• WORK INSTRUCTIONS: Transcribe the stretch of entries below from the line with "Formally, the bias" through the line with "common effect shared", exactly and with both ends included; leave out all other lines.

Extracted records
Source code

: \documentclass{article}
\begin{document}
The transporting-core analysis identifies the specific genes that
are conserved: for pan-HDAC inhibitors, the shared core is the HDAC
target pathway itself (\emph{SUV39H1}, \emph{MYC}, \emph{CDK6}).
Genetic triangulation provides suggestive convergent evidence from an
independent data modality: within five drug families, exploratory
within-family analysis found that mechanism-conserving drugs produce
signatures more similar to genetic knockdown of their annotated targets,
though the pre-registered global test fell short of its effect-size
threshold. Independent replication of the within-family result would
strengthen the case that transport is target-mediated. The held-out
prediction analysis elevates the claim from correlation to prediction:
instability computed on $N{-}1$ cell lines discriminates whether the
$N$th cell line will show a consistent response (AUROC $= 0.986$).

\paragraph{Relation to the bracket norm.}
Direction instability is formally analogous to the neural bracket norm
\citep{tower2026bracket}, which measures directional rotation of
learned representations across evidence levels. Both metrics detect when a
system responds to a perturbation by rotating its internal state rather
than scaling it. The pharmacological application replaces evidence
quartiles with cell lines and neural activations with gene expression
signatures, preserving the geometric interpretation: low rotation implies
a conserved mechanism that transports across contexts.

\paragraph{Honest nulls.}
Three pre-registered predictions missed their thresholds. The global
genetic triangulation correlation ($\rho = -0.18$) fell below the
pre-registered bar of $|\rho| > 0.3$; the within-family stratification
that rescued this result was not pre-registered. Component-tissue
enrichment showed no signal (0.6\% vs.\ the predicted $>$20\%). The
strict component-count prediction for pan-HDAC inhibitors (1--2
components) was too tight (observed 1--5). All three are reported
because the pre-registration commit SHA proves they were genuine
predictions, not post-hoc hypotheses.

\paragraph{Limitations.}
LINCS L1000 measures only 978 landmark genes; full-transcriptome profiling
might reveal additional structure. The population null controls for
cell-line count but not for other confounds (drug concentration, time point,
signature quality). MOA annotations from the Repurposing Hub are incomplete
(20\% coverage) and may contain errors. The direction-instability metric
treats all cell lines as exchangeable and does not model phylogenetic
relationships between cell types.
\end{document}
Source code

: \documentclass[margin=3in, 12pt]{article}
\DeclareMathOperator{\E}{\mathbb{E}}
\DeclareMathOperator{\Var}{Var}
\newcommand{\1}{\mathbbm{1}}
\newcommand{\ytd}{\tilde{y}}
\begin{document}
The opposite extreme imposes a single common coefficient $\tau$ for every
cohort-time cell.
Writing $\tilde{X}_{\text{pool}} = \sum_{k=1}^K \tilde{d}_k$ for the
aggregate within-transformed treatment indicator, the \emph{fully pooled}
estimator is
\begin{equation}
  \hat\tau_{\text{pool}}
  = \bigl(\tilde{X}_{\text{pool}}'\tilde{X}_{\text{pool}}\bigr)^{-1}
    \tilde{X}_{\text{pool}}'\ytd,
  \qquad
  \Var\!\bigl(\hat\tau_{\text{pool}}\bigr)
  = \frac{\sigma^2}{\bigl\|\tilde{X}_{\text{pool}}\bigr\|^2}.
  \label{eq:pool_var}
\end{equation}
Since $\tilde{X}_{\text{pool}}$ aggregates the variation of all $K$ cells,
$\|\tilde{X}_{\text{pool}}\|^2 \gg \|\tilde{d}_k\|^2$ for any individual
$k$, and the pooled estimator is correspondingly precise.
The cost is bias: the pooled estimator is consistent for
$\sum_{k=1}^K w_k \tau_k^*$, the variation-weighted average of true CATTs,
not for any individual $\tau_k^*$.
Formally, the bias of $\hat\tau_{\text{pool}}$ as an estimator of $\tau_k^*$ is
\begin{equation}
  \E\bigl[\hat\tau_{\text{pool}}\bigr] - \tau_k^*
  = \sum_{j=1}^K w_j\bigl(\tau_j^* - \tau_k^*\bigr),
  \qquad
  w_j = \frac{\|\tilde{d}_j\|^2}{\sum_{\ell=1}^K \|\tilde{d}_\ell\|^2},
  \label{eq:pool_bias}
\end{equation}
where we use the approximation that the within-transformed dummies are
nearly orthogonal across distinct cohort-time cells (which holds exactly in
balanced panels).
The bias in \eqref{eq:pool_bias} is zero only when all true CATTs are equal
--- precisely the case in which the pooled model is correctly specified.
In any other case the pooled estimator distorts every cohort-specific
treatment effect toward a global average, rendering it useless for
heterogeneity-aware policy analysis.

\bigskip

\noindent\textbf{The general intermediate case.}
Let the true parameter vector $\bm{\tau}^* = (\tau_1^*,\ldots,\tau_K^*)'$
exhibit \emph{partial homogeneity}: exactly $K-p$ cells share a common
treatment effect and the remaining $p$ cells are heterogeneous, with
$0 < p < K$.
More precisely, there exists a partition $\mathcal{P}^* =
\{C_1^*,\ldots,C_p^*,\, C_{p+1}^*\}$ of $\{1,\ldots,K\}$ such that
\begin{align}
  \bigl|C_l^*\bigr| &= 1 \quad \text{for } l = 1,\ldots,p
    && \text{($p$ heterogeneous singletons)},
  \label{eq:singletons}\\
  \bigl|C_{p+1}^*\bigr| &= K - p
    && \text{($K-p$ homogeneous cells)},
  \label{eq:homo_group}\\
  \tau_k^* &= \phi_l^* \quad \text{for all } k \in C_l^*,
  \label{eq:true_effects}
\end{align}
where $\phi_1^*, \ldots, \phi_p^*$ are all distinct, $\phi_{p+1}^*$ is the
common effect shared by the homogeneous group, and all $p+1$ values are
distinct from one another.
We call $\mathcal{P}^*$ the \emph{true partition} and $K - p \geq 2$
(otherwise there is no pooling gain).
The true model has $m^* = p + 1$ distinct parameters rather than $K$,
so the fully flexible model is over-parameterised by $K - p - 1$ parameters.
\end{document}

---

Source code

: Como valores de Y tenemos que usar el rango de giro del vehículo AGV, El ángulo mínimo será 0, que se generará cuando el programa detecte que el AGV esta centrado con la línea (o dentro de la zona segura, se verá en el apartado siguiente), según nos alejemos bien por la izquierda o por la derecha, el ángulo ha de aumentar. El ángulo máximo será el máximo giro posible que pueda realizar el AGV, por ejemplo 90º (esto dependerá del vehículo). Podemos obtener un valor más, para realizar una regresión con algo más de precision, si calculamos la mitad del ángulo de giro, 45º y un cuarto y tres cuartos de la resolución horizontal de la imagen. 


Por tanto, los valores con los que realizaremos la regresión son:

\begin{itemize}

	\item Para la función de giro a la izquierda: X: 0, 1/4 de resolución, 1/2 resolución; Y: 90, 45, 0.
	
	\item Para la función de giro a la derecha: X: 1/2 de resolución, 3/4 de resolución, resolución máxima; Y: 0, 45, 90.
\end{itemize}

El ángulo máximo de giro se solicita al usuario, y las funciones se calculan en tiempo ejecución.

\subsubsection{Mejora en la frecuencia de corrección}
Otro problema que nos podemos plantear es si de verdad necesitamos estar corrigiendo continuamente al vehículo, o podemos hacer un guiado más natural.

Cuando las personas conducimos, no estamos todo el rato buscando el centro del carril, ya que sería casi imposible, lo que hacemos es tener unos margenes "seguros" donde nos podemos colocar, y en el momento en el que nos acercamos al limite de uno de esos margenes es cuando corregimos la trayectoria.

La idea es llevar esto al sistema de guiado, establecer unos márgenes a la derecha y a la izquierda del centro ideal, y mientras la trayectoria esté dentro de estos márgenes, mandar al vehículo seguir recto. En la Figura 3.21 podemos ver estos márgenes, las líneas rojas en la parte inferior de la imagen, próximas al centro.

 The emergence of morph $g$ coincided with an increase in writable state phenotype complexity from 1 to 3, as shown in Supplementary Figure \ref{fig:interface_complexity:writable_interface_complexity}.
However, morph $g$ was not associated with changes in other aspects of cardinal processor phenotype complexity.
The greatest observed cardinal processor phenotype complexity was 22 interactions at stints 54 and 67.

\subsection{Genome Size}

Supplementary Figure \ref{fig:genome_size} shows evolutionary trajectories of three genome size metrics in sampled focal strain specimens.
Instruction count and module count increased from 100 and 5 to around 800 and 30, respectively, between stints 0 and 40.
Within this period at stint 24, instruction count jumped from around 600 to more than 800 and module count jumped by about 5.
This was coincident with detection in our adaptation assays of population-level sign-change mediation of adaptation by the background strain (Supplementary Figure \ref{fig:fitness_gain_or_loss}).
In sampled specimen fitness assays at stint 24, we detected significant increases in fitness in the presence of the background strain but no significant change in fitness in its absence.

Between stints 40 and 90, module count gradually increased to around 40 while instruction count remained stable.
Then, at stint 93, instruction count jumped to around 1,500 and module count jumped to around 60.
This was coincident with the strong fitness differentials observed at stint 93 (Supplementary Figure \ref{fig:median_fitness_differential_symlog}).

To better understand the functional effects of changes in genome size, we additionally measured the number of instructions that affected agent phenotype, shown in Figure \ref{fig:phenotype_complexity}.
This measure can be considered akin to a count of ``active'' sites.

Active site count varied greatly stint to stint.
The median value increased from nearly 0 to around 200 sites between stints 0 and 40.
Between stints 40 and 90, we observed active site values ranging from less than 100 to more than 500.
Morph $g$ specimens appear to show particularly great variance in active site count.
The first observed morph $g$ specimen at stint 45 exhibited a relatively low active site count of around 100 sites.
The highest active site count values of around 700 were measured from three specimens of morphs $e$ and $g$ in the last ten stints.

==

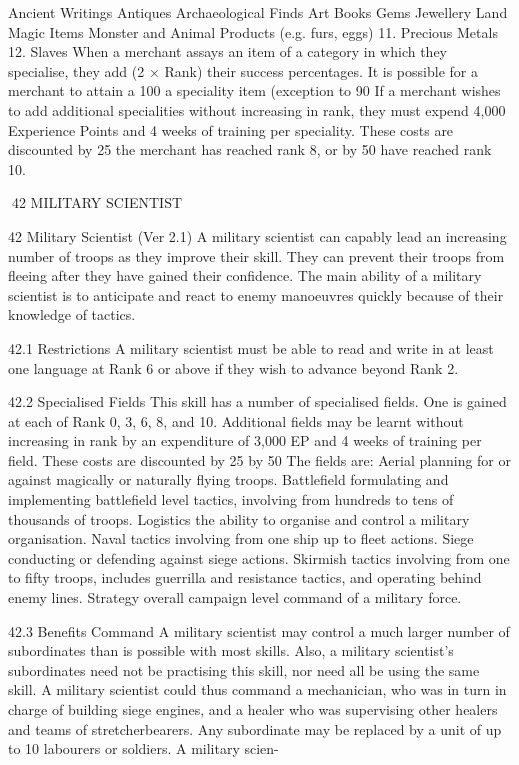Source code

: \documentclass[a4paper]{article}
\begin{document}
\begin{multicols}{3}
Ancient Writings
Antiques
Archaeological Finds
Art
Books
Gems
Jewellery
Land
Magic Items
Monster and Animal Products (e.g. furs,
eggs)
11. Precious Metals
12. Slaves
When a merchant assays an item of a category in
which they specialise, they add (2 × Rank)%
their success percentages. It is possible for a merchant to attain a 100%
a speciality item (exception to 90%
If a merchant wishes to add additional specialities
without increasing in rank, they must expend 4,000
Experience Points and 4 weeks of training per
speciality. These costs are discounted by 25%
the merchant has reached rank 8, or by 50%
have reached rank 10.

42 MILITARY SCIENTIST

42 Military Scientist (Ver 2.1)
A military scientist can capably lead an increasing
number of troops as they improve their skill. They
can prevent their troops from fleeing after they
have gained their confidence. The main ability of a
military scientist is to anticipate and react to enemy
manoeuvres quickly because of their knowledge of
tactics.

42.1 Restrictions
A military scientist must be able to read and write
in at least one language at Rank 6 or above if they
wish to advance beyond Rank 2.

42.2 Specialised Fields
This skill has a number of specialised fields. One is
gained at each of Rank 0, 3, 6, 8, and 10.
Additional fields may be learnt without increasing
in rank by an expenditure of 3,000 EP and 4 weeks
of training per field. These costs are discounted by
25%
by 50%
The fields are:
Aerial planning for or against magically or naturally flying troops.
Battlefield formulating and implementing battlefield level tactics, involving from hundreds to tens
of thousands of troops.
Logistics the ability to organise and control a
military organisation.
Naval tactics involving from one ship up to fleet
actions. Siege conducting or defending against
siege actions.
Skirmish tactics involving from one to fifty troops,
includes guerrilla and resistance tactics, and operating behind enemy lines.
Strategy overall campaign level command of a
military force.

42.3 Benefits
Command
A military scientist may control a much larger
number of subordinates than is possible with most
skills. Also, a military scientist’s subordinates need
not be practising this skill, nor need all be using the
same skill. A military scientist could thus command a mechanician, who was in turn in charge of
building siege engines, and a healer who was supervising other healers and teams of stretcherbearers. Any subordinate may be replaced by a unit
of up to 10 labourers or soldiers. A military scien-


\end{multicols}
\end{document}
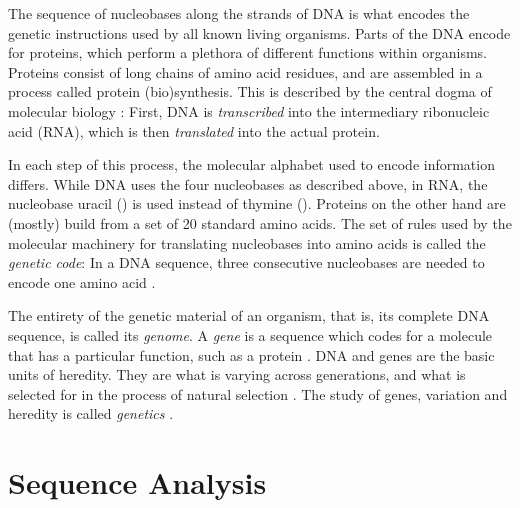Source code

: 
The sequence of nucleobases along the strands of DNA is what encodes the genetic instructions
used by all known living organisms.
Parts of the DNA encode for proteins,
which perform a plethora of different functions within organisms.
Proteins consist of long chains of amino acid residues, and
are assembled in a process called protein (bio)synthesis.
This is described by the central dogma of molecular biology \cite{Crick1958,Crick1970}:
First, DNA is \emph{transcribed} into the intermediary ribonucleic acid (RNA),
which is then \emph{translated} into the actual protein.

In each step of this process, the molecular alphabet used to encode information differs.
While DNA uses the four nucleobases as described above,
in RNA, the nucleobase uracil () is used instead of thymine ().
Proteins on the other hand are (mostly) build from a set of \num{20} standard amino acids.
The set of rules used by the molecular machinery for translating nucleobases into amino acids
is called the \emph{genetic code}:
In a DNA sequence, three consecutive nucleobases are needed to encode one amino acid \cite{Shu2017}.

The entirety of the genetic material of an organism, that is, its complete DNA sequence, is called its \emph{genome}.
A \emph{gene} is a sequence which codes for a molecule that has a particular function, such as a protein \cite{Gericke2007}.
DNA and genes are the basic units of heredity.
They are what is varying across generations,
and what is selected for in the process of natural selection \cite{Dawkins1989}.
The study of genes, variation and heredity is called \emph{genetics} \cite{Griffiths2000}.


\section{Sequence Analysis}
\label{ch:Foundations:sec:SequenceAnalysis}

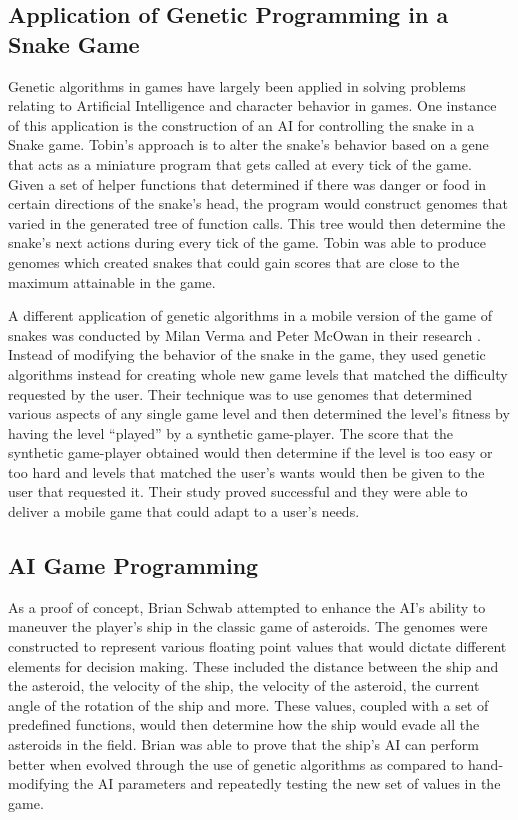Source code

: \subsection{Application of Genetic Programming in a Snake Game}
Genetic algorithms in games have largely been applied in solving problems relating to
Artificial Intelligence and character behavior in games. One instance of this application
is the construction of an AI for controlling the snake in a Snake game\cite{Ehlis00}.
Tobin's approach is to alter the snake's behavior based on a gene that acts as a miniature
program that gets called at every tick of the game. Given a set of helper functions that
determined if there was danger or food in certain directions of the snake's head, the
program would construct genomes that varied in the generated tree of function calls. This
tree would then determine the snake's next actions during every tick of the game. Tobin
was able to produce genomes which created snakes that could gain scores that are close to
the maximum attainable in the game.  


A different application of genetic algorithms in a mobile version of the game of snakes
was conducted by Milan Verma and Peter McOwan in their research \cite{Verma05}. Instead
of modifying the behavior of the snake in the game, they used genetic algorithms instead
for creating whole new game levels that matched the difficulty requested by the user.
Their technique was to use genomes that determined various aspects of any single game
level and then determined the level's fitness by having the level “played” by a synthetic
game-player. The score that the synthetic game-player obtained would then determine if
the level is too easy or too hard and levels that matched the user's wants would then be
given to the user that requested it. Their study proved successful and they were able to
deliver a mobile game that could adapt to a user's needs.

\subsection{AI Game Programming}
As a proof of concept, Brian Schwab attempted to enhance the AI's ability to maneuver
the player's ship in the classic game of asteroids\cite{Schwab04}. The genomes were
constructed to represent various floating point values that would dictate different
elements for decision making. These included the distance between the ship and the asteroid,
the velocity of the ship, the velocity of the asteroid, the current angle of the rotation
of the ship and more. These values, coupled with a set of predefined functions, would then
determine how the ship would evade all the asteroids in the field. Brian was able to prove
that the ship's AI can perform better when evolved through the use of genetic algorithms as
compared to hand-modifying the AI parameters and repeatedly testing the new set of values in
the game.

• ANSWER TO THIS PROBLEM:
Formally, the bias of $\hat\tau_{\text{pool}}$ as an estimator of $\tau_k^*$ is
\begin{equation}
  \E\bigl[\hat\tau_{\text{pool}}\bigr] - \tau_k^*
  = \sum_{j=1}^K w_j\bigl(\tau_j^* - \tau_k^*\bigr),
  \qquad
  w_j = \frac{\|\tilde{d}_j\|^2}{\sum_{\ell=1}^K \|\tilde{d}_\ell\|^2},
  \label{eq:pool_bias}
\end{equation}
where we use the approximation that the within-transformed dummies are
nearly orthogonal across distinct cohort-time cells (which holds exactly in
balanced panels).
The bias in \eqref{eq:pool_bias} is zero only when all true CATTs are equal
--- precisely the case in which the pooled model is correctly specified.
In any other case the pooled estimator distorts every cohort-specific
treatment effect toward a global average, rendering it useless for
heterogeneity-aware policy analysis.

\bigskip

\noindent\textbf{The general intermediate case.}
Let the true parameter vector $\bm{\tau}^* = (\tau_1^*,\ldots,\tau_K^*)'$
exhibit \emph{partial homogeneity}: exactly $K-p$ cells share a common
treatment effect and the remaining $p$ cells are heterogeneous, with
$0 < p < K$.
More precisely, there exists a partition $\mathcal{P}^* =
\{C_1^*,\ldots,C_p^*,\, C_{p+1}^*\}$ of $\{1,\ldots,K\}$ such that
\begin{align}
  \bigl|C_l^*\bigr| &= 1 \quad \text{for } l = 1,\ldots,p
    && \text{($p$ heterogeneous singletons)},
  \label{eq:singletons}\\
  \bigl|C_{p+1}^*\bigr| &= K - p
    && \text{($K-p$ homogeneous cells)},
  \label{eq:homo_group}\\
  \tau_k^* &= \phi_l^* \quad \text{for all } k \in C_l^*,
  \label{eq:true_effects}
\end{align}
where $\phi_1^*, \ldots, \phi_p^*$ are all distinct, $\phi_{p+1}^*$ is the
common effect shared by the homogeneous group, and all $p+1$ values are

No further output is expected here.